> **Work instructions**
Only the lines of the data below from the one with "Volumetric displays are" through the one with "Due to the challenges" are wanted. Repeat them exactly.

> **Available data**
# # #

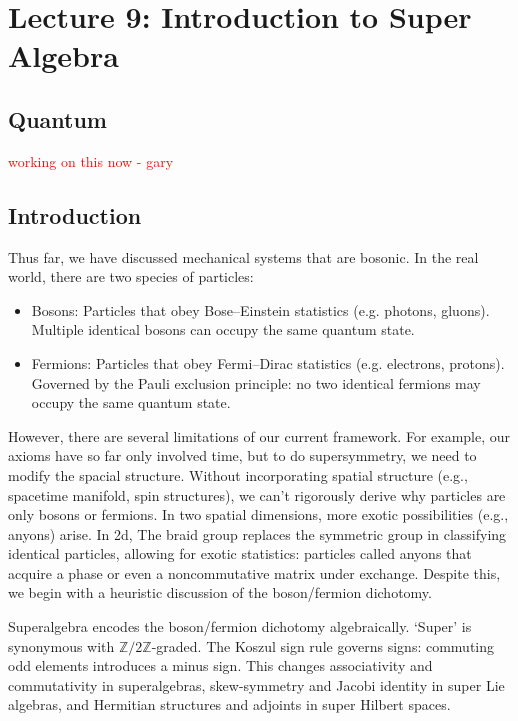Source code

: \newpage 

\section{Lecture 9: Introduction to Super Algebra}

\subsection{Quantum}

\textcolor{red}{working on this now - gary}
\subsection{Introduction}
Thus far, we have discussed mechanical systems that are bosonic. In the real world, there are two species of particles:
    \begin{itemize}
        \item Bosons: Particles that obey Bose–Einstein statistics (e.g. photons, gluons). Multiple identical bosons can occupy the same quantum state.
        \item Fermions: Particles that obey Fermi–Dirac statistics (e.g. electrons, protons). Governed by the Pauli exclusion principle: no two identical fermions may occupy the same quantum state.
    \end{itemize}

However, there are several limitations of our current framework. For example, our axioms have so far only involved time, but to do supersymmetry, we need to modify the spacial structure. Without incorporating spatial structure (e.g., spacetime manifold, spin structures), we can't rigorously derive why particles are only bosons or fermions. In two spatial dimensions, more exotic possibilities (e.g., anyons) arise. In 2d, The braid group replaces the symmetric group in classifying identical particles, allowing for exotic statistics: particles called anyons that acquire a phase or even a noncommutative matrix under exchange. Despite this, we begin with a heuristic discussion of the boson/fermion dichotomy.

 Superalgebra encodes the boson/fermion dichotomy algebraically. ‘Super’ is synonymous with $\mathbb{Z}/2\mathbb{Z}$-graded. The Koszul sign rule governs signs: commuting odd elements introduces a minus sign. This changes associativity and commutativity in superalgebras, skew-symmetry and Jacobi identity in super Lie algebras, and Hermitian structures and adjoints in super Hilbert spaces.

# # #

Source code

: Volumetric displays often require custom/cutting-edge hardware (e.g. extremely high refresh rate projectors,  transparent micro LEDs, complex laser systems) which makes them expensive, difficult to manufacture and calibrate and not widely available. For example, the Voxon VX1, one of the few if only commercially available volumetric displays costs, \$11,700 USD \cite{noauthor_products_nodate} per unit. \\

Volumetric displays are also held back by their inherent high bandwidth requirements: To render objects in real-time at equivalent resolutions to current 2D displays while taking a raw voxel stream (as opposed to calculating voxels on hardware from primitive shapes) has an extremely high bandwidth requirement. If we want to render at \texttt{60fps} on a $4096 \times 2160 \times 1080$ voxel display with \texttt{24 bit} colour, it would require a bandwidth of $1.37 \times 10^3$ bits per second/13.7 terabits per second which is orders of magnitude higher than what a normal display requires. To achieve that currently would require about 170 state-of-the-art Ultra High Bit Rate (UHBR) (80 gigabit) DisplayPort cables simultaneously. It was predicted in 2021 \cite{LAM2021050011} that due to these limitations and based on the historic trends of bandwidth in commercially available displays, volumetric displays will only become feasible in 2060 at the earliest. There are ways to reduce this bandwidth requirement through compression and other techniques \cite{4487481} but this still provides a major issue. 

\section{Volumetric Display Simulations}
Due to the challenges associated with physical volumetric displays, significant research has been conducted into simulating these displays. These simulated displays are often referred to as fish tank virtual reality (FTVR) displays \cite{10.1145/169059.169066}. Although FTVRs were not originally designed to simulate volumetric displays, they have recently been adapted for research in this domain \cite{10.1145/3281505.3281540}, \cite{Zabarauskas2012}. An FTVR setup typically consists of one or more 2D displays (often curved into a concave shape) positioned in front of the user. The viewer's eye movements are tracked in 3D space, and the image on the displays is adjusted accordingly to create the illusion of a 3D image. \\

# # #

> **Response to this task**
Volumetric displays are also held back by their inherent high bandwidth requirements: To render objects in real-time at equivalent resolutions to current 2D displays while taking a raw voxel stream (as opposed to calculating voxels on hardware from primitive shapes) has an extremely high bandwidth requirement. If we want to render at \texttt{60fps} on a $4096 \times 2160 \times 1080$ voxel display with \texttt{24 bit} colour, it would require a bandwidth of $1.37 \times 10^3$ bits per second/13.7 terabits per second which is orders of magnitude higher than what a normal display requires. To achieve that currently would require about 170 state-of-the-art Ultra High Bit Rate (UHBR) (80 gigabit) DisplayPort cables simultaneously. It was predicted in 2021 \cite{LAM2021050011} that due to these limitations and based on the historic trends of bandwidth in commercially available displays, volumetric displays will only become feasible in 2060 at the earliest. There are ways to reduce this bandwidth requirement through compression and other techniques \cite{4487481} but this still provides a major issue. 

\section{Volumetric Display Simulations}
Due to the challenges associated with physical volumetric displays, significant research has been conducted into simulating these displays. These simulated displays are often referred to as fish tank virtual reality (FTVR) displays \cite{10.1145/169059.169066}. Although FTVRs were not originally designed to simulate volumetric displays, they have recently been adapted for research in this domain \cite{10.1145/3281505.3281540}, \cite{Zabarauskas2012}. An FTVR setup typically consists of one or more 2D displays (often curved into a concave shape) positioned in front of the user. The viewer's eye movements are tracked in 3D space, and the image on the displays is adjusted accordingly to create the illusion of a 3D image. \\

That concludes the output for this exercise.